>>>>>
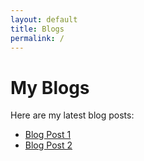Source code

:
```yaml
---
layout: default
title: Blogs
permalink: /
---
```


# My Blogs

Here are my latest blog posts:

- [Blog Post 1](blog/my-first-post)
- [Blog Post 2](blog/my-second-post)
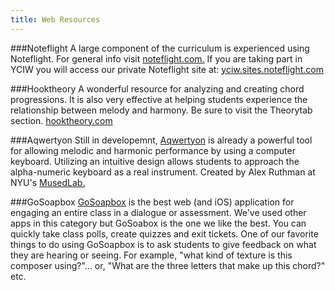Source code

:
 ```yaml
---
title: Web Resources
---
```


###Noteflight
A large component of the curriculum is experienced using Noteflight. For general info visit [noteflight.com.](http://www.noteflight.com/login)
If you are taking part in YCIW you will access our private Noteflight site at: [yciw.sites.noteflight.com](http://yciw.sites.noteflight.com)


###Hooktheory
A wonderful resource for analyzing and creating chord progressions. It is also very effective at helping students experience the relationship between melody and harmony. Be sure to visit the Theorytab section. 
[hooktheory.com](http://www.hooktheory.com)


###Aqwertyon
Still in developemnt, [Aqwertyon](http://nyumusedlab.github.io/aqwertyon/) is already a powerful tool for allowing melodic and harmonic performance by using a computer keyboard. Utilizing an intuitive design allows students to approach the alpha-numeric keyboard as a real instrument. Created by Alex Ruthman at NYU's [MusedLab.](http://www.musedlab.org/)

###GoSoapbox
[GoSoapbox](https://app.gosoapbox.com) is the best web (and iOS) application for engaging an entire class in a dialogue or assessment. We've used other apps in this category but GoSoabox is the one we like the best. You can quickly take class polls, create quizzes and exit tickets. One of our favorite things to do using GoSoapbox is to ask students to give feedback on what they are hearing or seeing.  For example, "what kind of texture is this composer using?"... or, "What are the three letters that make up this chord?" etc. 



 

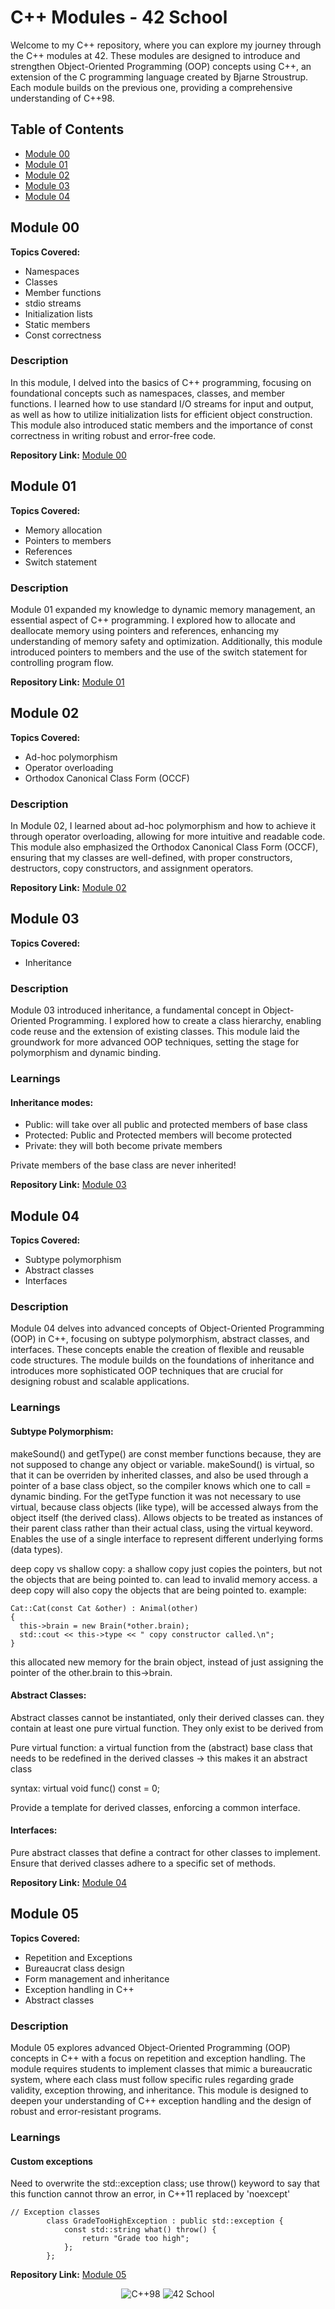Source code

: # C++ Modules - 42 School

Welcome to my C++ repository, where you can explore my journey through the C++ modules at 42. These modules are designed to introduce and strengthen Object-Oriented Programming (OOP) concepts using C++, an extension of the C programming language created by Bjarne Stroustrup. Each module builds on the previous one, providing a comprehensive understanding of C++98.

## Table of Contents

- [Module 00](#module-00)
- [Module 01](#module-01)
- [Module 02](#module-02)
- [Module 03](#module-03)
- [Module 04](#module-04)

## Module 00

**Topics Covered:**
- Namespaces
- Classes
- Member functions
- stdio streams
- Initialization lists
- Static members
- Const correctness

### Description
In this module, I delved into the basics of C++ programming, focusing on foundational concepts such as namespaces, classes, and member functions. I learned how to use standard I/O streams for input and output, as well as how to utilize initialization lists for efficient object construction. This module also introduced static members and the importance of const correctness in writing robust and error-free code.

**Repository Link:** [Module 00](./module00)

## Module 01

**Topics Covered:**
- Memory allocation
- Pointers to members
- References
- Switch statement

### Description
Module 01 expanded my knowledge to dynamic memory management, an essential aspect of C++ programming. I explored how to allocate and deallocate memory using pointers and references, enhancing my understanding of memory safety and optimization. Additionally, this module introduced pointers to members and the use of the switch statement for controlling program flow.

**Repository Link:** [Module 01](./module01)

## Module 02

**Topics Covered:**
- Ad-hoc polymorphism
- Operator overloading
- Orthodox Canonical Class Form (OCCF)

### Description
In Module 02, I learned about ad-hoc polymorphism and how to achieve it through operator overloading, allowing for more intuitive and readable code. This module also emphasized the Orthodox Canonical Class Form (OCCF), ensuring that my classes are well-defined, with proper constructors, destructors, copy constructors, and assignment operators.

**Repository Link:** [Module 02](./module02)

## Module 03

**Topics Covered:**
- Inheritance

### Description
Module 03 introduced inheritance, a fundamental concept in Object-Oriented Programming. I explored how to create a class hierarchy, enabling code reuse and the extension of existing classes. This module laid the groundwork for more advanced OOP techniques, setting the stage for polymorphism and dynamic binding.

### Learnings

#### Inheritance modes:
  - Public: will take over all public and protected members of base class
  - Protected: Public and Protected members will become protected
  - Private: they will both become private members

Private members of the base class are never inherited!

**Repository Link:** [Module 03](./module03)

## Module 04

**Topics Covered:**
- Subtype polymorphism
- Abstract classes
- Interfaces

### Description
Module 04 delves into advanced concepts of Object-Oriented Programming (OOP) in C++, focusing on subtype polymorphism, abstract classes, and interfaces. These concepts enable the creation of flexible and reusable code structures. The module builds on the foundations of inheritance and introduces more sophisticated OOP techniques that are crucial for designing robust and scalable applications.

### Learnings
#### Subtype Polymorphism:
makeSound() and getType() are const member functions because,
they are not supposed to change any object or variable.
makeSound() is virtual, so that it can be overriden by inherited classes,
and also be used through a pointer of a base class object, so the compiler
knows which one to call = dynamic binding.
For the getType function it was not necessary to use virtual,
because class objects (like type), will be accessed always from the object itself
(the derived class).
Allows objects to be treated as instances of their parent class rather than their actual class, using the virtual keyword.
Enables the use of a single interface to represent different underlying forms (data types).

deep copy vs shallow copy:
  a shallow copy just copies the pointers, but not the objects that are being pointed to. can lead to invalid memory access. a deep copy will also copy the objects that are being pointed to.
  example:
  ```
  Cat::Cat(const Cat &other) : Animal(other)
  {
    this->brain = new Brain(*other.brain);
    std::cout << this->type << " copy constructor called.\n";
  }
  ```
  this allocated new memory for the brain object, instead of just assigning the pointer of the other.brain to this->brain.


#### Abstract Classes:
Abstract classes cannot be instantiated, only their derived classes can.
they contain at least one pure virtual function. They only exist to be derived from

Pure virtual function: a virtual function from the (abstract) base class that needs
to be redefined in the derived classes -> this makes it an abstract class

syntax: virtual void func() const = 0;

Provide a template for derived classes, enforcing a common interface.
#### Interfaces:
Pure abstract classes that define a contract for other classes to implement.
Ensure that derived classes adhere to a specific set of methods.

**Repository Link:** [Module 04](./module04)


## Module 05

**Topics Covered:**
- Repetition and Exceptions
- Bureaucrat class design
- Form management and inheritance
- Exception handling in C++
- Abstract classes

### Description
Module 05 explores advanced Object-Oriented Programming (OOP) concepts in C++ with a focus on repetition and exception handling. The module requires students to implement classes that mimic a bureaucratic system, where each class must follow specific rules regarding grade validity, exception throwing, and inheritance. This module is designed to deepen your understanding of C++ exception handling and the design of robust and error-resistant programs.

### Learnings
#### Custom exceptions
Need to overwrite the std::exception class; use throw() keyword to say that this function cannot throw an error, in C++11 replaced by 'noexcept'
```
// Exception classes
		class GradeTooHighException : public std::exception {
			const std::string what() throw() {
				return "Grade too high";
			};
		};
```



**Repository Link:** [Module 05](./module05)



<p align="center">
  <img src="https://img.shields.io/badge/C%2B%2B-98-blue" alt="C++98">
  <img src="https://img.shields.io/badge/42-School-blue" alt="42 School">
</p>
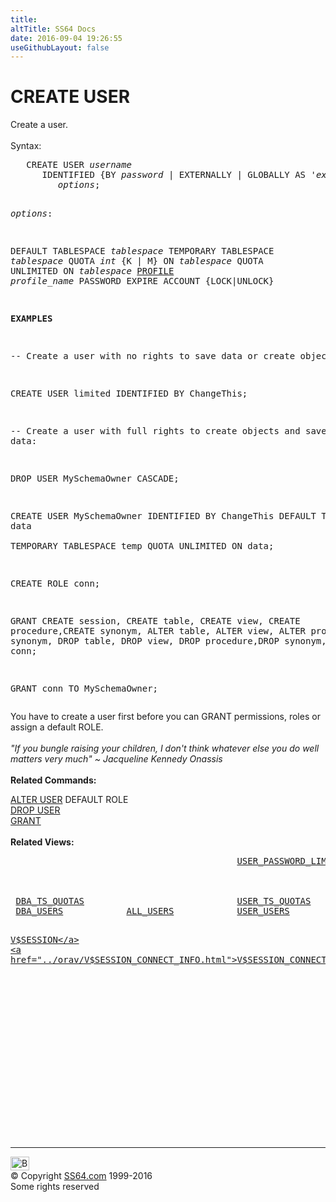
 ```yaml
---
title:
altTitle: SS64 Docs
date: 2016-09-04 19:26:55
useGithubLayout: false
---
```

<!-- #BeginLibraryItem "/Library/head_ora.lbi" --><!-- #EndLibraryItem --><h1>CREATE USER</h1> 
<p>Create a user.<br>
  <br>
  Syntax:</p>
<pre>   CREATE USER <i>username</i>
      IDENTIFIED {BY <i>password</i> | EXTERNALLY | GLOBALLY AS '<i>external_name</i>'}
         <i>options</i>;

<i>options</i>:
   
   DEFAULT TABLESPACE <i>tablespace</i>
   TEMPORARY TABLESPACE <i>tablespace</i>
   QUOTA <i>int</i> {K | M} ON <i>tablespace</i>
   QUOTA UNLIMITED ON <i>tablespace</i>
   <a href="profile_c.html">PROFILE</a> <i>profile_name</i>
   PASSWORD EXPIRE
   ACCOUNT {LOCK|UNLOCK}

<b>EXAMPLES</b>

-- Create a user with no rights to save data or create objects:

CREATE USER limited IDENTIFIED BY ChangeThis;


-- Create a user with full rights to create objects and save data:

DROP USER MySchemaOwner CASCADE;

CREATE USER MySchemaOwner IDENTIFIED BY ChangeThis
       DEFAULT TABLESPACE data  
       TEMPORARY TABLESPACE temp
       QUOTA UNLIMITED ON data;

CREATE ROLE conn;

GRANT CREATE session, CREATE table, CREATE view, 
      CREATE procedure,CREATE synonym,
      ALTER table, ALTER view, ALTER procedure,ALTER synonym,
      DROP table, DROP view, DROP procedure,DROP synonym,
      TO conn;

GRANT conn TO MySchemaOwner;</pre>
<p>You have to create a user first before you can GRANT permissions, roles or assign a default ROLE.<br>
<br>
<i class="quote">"If you bungle raising your children, I don't think whatever else you do well matters very much" ~ Jacqueline Kennedy Onassis</i><br>
<br>
<b> Related Commands:</b></p>
<p><a href="user_a.html">ALTER USER</a> DEFAULT ROLE <br>
<a href="user_d.html">DROP USER</a><br>
<a href="grant.html">GRANT</a> <br>
<br>
<b>Related Views:</b></p>
<pre>                                           <a href="../orad/USER_PASSWORD_LIMITS.html">USER_PASSWORD_LIMITS</a>  
                                                                <a href="../orad/SESSION_ROLES.html">SESSION_ROLES</a>
                                                                <a href="../orad/SESSION_PRIVS.html">SESSION_PRIVS</a>
                                                                <a href="../orad/SESSION_CONTEXT.html">SESSION_CONTEXT</a>
 <a href="../orad/DBA_TS_QUOTAS.html">DBA_TS_QUOTAS</a>                             <a href="../orad/USER_TS_QUOTAS.html">USER_TS_QUOTAS</a>
 <a href="../orad/DBA_USERS.html">DBA_USERS</a>            <a href="../orad/ALL_USERS.html">ALL_USERS</a>            <a href="../orad/USER_USERS.html">USER_USERS</a>

 <a href="../orav/V$SESSION.html">V$SESSION</a>
 <a href="../orav/V$SESSION_CONNECT_INFO.html">V$SESSION_CONNECT_INFO</a>
  </pre><!-- #BeginLibraryItem "/Library/foot_ora.lbi" --><p>
<!-- oracle-footer -->
<ins class="adsbygoogle" style="display:inline-block;width:300px;height:250px" data-ad-client="ca-pub-6140977852749469" data-ad-slot="4275490898"></ins>
<script>
(adsbygoogle = window.adsbygoogle || []).push({});
</script></p>
<hr>
<div id="bl" class="footer"><a href="user_c.html#"><img src="../images/top.png" width="30" height="22" alt="Back to the Top"></a></div>
<div id="br" class="footer, tagline">© Copyright <a href="../index.html">SS64.com</a> 1999-2016<br>
Some rights reserved</div><!-- #EndLibraryItem -->


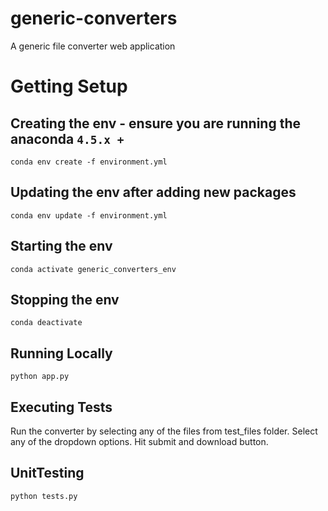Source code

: # generic-converters
A generic file converter web application

# Getting Setup

## Creating the env - ensure you are running the anaconda `4.5.x +`
```
conda env create -f environment.yml
```

## Updating the env after adding new packages
```
conda env update -f environment.yml
```

## Starting the env
```
conda activate generic_converters_env
```

## Stopping the env
```
conda deactivate
```

## Running Locally
```
python app.py
```

## Executing Tests
Run the converter by selecting any of the files from test_files folder.
Select any of the dropdown options.
Hit submit and download button.

## UnitTesting
```
python tests.py
```
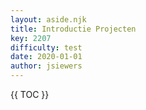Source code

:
 ```yaml
---
layout: aside.njk
title: Introductie Projecten
key: 2207
difficulty: test
date: 2020-01-01
author: jsiewers
---
```



 

{{ TOC }}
<<<<<
Give the lines exactly, from the first line of the entries to the line with "###GoSoapbox", both ends included. Skip the pictures.

Result:
Source code

:
```yaml
---
layout: default
title: Blogs
permalink: /
---
```


# My Blogs

Here are my latest blog posts:

- [Blog Post 1](blog/my-first-post)
- [Blog Post 2](blog/my-second-post)
Source code

:
 ```yaml
---
title: Web Resources
---
```


###Noteflight
A large component of the curriculum is experienced using Noteflight. For general info visit [noteflight.com.](http://www.noteflight.com/login)
If you are taking part in YCIW you will access our private Noteflight site at: [yciw.sites.noteflight.com](http://yciw.sites.noteflight.com)


###Hooktheory
A wonderful resource for analyzing and creating chord progressions. It is also very effective at helping students experience the relationship between melody and harmony. Be sure to visit the Theorytab section. 
[hooktheory.com](http://www.hooktheory.com)


###Aqwertyon
Still in developemnt, [Aqwertyon](http://nyumusedlab.github.io/aqwertyon/) is already a powerful tool for allowing melodic and harmonic performance by using a computer keyboard. Utilizing an intuitive design allows students to approach the alpha-numeric keyboard as a real instrument. Created by Alex Ruthman at NYU's [MusedLab.](http://www.musedlab.org/)

###GoSoapbox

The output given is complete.